Mail from the Upper Peninsula
“A friend of mine told me about the island about a year ago and the project has been a popular topic of discussion since then. At first I was a little upset that someone from out of the area could get their hands on such a rare piece of real estate; the history of the U.P. is partially the history of wealthy absentee landowners, and much of our best real estate has been bought up and restricted from public use not only by individuals, but corporate interests as well (Rio Tinto being the latest threat). Still, it seems as though your group is doing something creative and respectable, so more power to you. I only hope that everyone involved stays safe, especially if they are out there by themselves. I probably don’t need to tell you, but the last mistake that many people make in the woods is confusing beauty with benevolence, and Lake Superior is one of the most beautiful places I know of.”
+ Very good advice regarding beauty vs. benevolence.
+ We agree that land use historically has been irrational from the perspective of public benefit and ecosystem integrity. The examination of this and the search for solutions is a premise of our project.
+ We couldn’t agree more with this author’s sentiment towards Rio Tinto and their Eagle Sulfide Mine located in the center of the largest roadless expanse in Michigan and may or may not have had something to do with the creation of this Twitter account.

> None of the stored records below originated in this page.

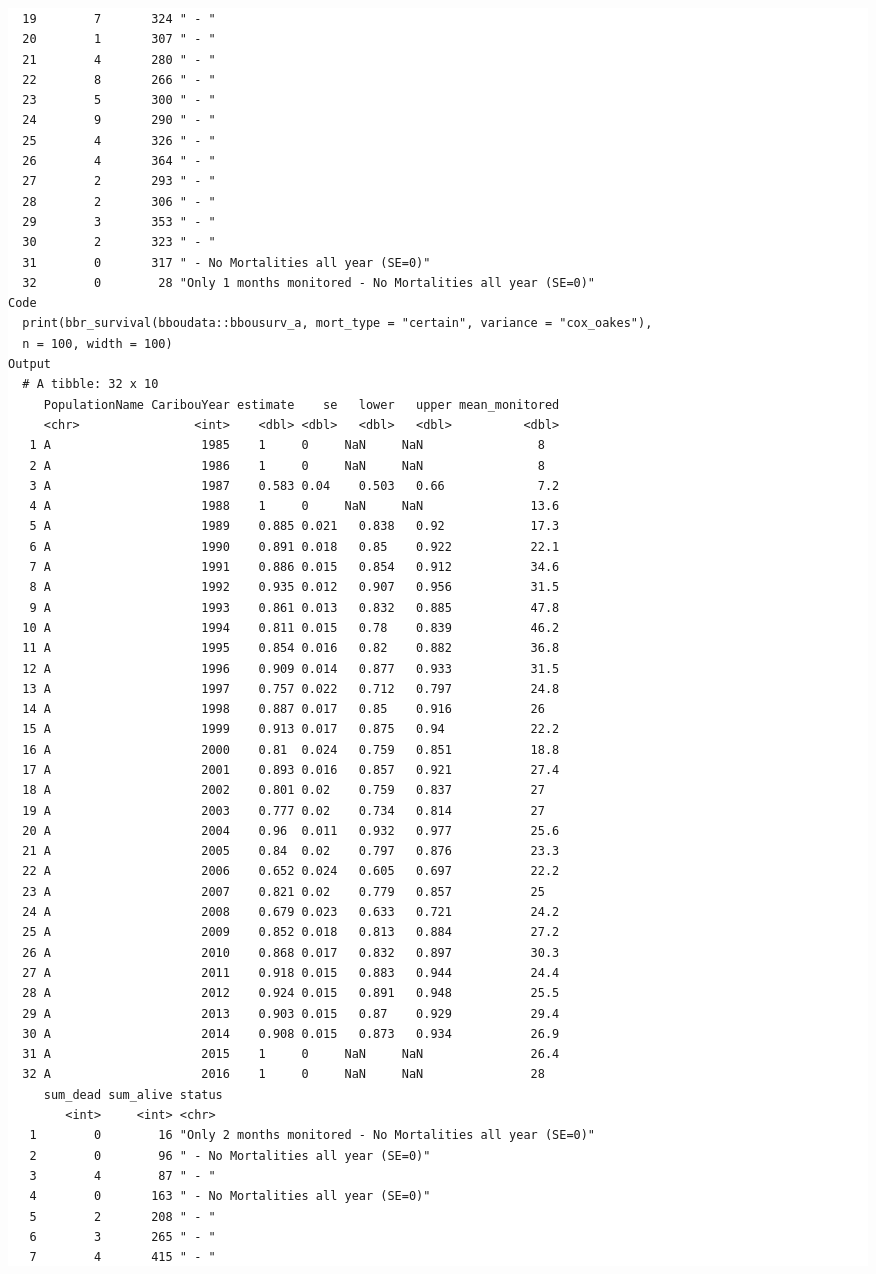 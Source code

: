       19        7       324 " - "                                                     
      20        1       307 " - "                                                     
      21        4       280 " - "                                                     
      22        8       266 " - "                                                     
      23        5       300 " - "                                                     
      24        9       290 " - "                                                     
      25        4       326 " - "                                                     
      26        4       364 " - "                                                     
      27        2       293 " - "                                                     
      28        2       306 " - "                                                     
      29        3       353 " - "                                                     
      30        2       323 " - "                                                     
      31        0       317 " - No Mortalities all year (SE=0)"                       
      32        0        28 "Only 1 months monitored - No Mortalities all year (SE=0)"
    Code
      print(bbr_survival(bboudata::bbousurv_a, mort_type = "certain", variance = "cox_oakes"),
      n = 100, width = 100)
    Output
      # A tibble: 32 x 10
         PopulationName CaribouYear estimate    se   lower   upper mean_monitored
         <chr>                <int>    <dbl> <dbl>   <dbl>   <dbl>          <dbl>
       1 A                     1985    1     0     NaN     NaN                8  
       2 A                     1986    1     0     NaN     NaN                8  
       3 A                     1987    0.583 0.04    0.503   0.66             7.2
       4 A                     1988    1     0     NaN     NaN               13.6
       5 A                     1989    0.885 0.021   0.838   0.92            17.3
       6 A                     1990    0.891 0.018   0.85    0.922           22.1
       7 A                     1991    0.886 0.015   0.854   0.912           34.6
       8 A                     1992    0.935 0.012   0.907   0.956           31.5
       9 A                     1993    0.861 0.013   0.832   0.885           47.8
      10 A                     1994    0.811 0.015   0.78    0.839           46.2
      11 A                     1995    0.854 0.016   0.82    0.882           36.8
      12 A                     1996    0.909 0.014   0.877   0.933           31.5
      13 A                     1997    0.757 0.022   0.712   0.797           24.8
      14 A                     1998    0.887 0.017   0.85    0.916           26  
      15 A                     1999    0.913 0.017   0.875   0.94            22.2
      16 A                     2000    0.81  0.024   0.759   0.851           18.8
      17 A                     2001    0.893 0.016   0.857   0.921           27.4
      18 A                     2002    0.801 0.02    0.759   0.837           27  
      19 A                     2003    0.777 0.02    0.734   0.814           27  
      20 A                     2004    0.96  0.011   0.932   0.977           25.6
      21 A                     2005    0.84  0.02    0.797   0.876           23.3
      22 A                     2006    0.652 0.024   0.605   0.697           22.2
      23 A                     2007    0.821 0.02    0.779   0.857           25  
      24 A                     2008    0.679 0.023   0.633   0.721           24.2
      25 A                     2009    0.852 0.018   0.813   0.884           27.2
      26 A                     2010    0.868 0.017   0.832   0.897           30.3
      27 A                     2011    0.918 0.015   0.883   0.944           24.4
      28 A                     2012    0.924 0.015   0.891   0.948           25.5
      29 A                     2013    0.903 0.015   0.87    0.929           29.4
      30 A                     2014    0.908 0.015   0.873   0.934           26.9
      31 A                     2015    1     0     NaN     NaN               26.4
      32 A                     2016    1     0     NaN     NaN               28  
         sum_dead sum_alive status                                                    
            <int>     <int> <chr>                                                     
       1        0        16 "Only 2 months monitored - No Mortalities all year (SE=0)"
       2        0        96 " - No Mortalities all year (SE=0)"                       
       3        4        87 " - "                                                     
       4        0       163 " - No Mortalities all year (SE=0)"                       
       5        2       208 " - "                                                     
       6        3       265 " - "                                                     
       7        4       415 " - "                                                      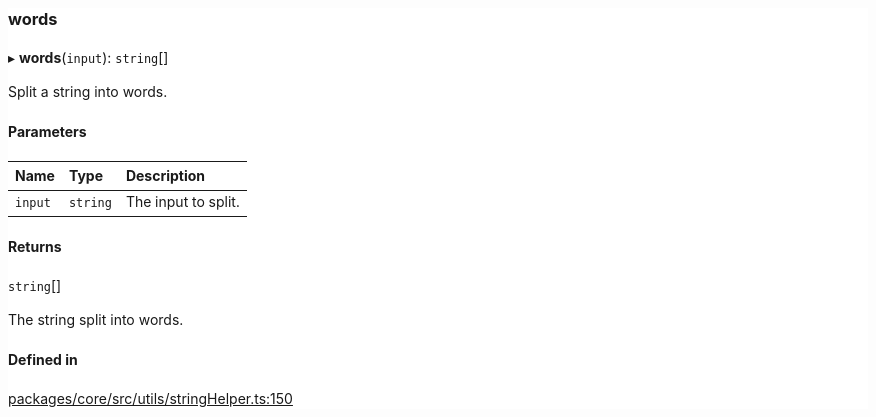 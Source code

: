 ### words

▸ **words**(`input`): `string`[]

Split a string into words.

#### Parameters

| Name | Type | Description |
| :------ | :------ | :------ |
| `input` | `string` | The input to split. |

#### Returns

`string`[]

The string split into words.

#### Defined in

[packages/core/src/utils/stringHelper.ts:150](https://github.com/gtscio/framework/blob/ed1186b/packages/core/src/utils/stringHelper.ts#L150)
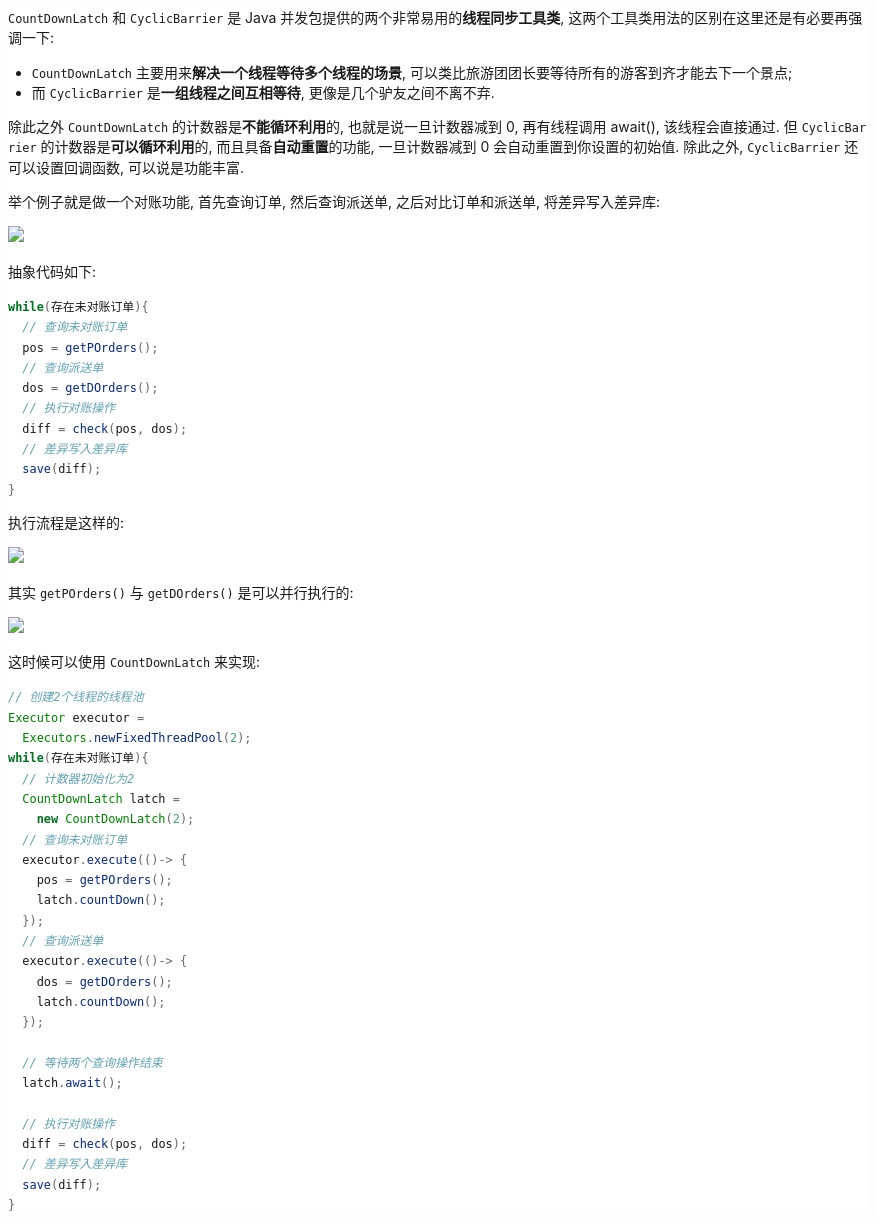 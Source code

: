 `CountDownLatch` 和 `CyclicBarrier` 是 Java 并发包提供的两个非常易用的**线程同步工具类**, 这两个工具类用法的区别在这里还是有必要再强调一下: 

* `CountDownLatch` 主要用来**解决一个线程等待多个线程的场景**, 可以类比旅游团团长要等待所有的游客到齐才能去下一个景点; 
* 而 `CyclicBarrier` 是**一组线程之间互相等待**, 更像是几个驴友之间不离不弃. 

除此之外 `CountDownLatch` 的计数器是**不能循环利用**的, 也就是说一旦计数器减到 0, 再有线程调用 await(), 该线程会直接通过. 但 `CyclicBarrier` 的计数器是**可以循环利用**的, 而且具备**自动重置**的功能, 一旦计数器减到 0 会自动重置到你设置的初始值. 除此之外, `CyclicBarrier` 还可以设置回调函数, 可以说是功能丰富. 

举个例子就是做一个对账功能, 首先查询订单, 然后查询派送单, 之后对比订单和派送单, 将差异写入差异库:

![](https://cdn.yangbingdong.com/img/concurrent/java-concurrent-countdownlatch01.png)

抽象代码如下:

```java
while(存在未对账订单){
  // 查询未对账订单
  pos = getPOrders();
  // 查询派送单
  dos = getDOrders();
  // 执行对账操作
  diff = check(pos, dos);
  // 差异写入差异库
  save(diff);
} 
```

执行流程是这样的:

![](https://cdn.yangbingdong.com/img/concurrent/java-concurrent-countdownlatch02.png)

其实 `getPOrders()` 与 `getDOrders()` 是可以并行执行的:

![](https://cdn.yangbingdong.com/img/concurrent/java-concurrent-countdownlatch03.png)

这时候可以使用 `CountDownLatch` 来实现:

```java
// 创建2个线程的线程池
Executor executor = 
  Executors.newFixedThreadPool(2);
while(存在未对账订单){
  // 计数器初始化为2
  CountDownLatch latch = 
    new CountDownLatch(2);
  // 查询未对账订单
  executor.execute(()-> {
    pos = getPOrders();
    latch.countDown();
  });
  // 查询派送单
  executor.execute(()-> {
    dos = getDOrders();
    latch.countDown();
  });
  
  // 等待两个查询操作结束
  latch.await();
  
  // 执行对账操作
  diff = check(pos, dos);
  // 差异写入差异库
  save(diff);
}
```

+ Rabbit Island’s owner, Rob Gorski, has several generations of family from within 15 miles of Rabbit Island as the crow flies. An argument could still be made, however, that this is irrelevant and that it should be the responsibility of the wider community (i.e. the government, culture or “crowd”) to rationally organizing land on an ecosystem scale for the perpetual public benefit. As a society we have been quite efficient at crowdsourcing the fragmentation and degradation of once-public land for the past four hundred years. With Rabbit Island we venture that there is significant unaccounted value in the re-creation of sizable open spaces and that there is a potential market which balances the lopsided historical experience utilizing the contemporary conception of crowdsourcing.
+ Had Rio Tinto used their vast resources to create, say, a national park rather than a nickel sulfide mine in the Upper Peninsula we would have obviously supported the company with fervor. Individuals or corporations should not receive judgement based on land ownership itself (and certainly not because of where they may reside) but rather be judged on the alignment of their intentions with themes such as science, reason, justice, art, foresight, etc. The Nature Conservancy, after all, is an absentee land-owning multinational organization which has public benefit intrinsically stamped into it’s mission. Ted Turner, Roxanne Quimby and Doug Thompson further exemplify this idea as individuals as did John D. Rockefeller with the creation of Yosemite and Arcadia National Parks. The author concludes similarly in the end, of course, but the distinction is worthy of discussion.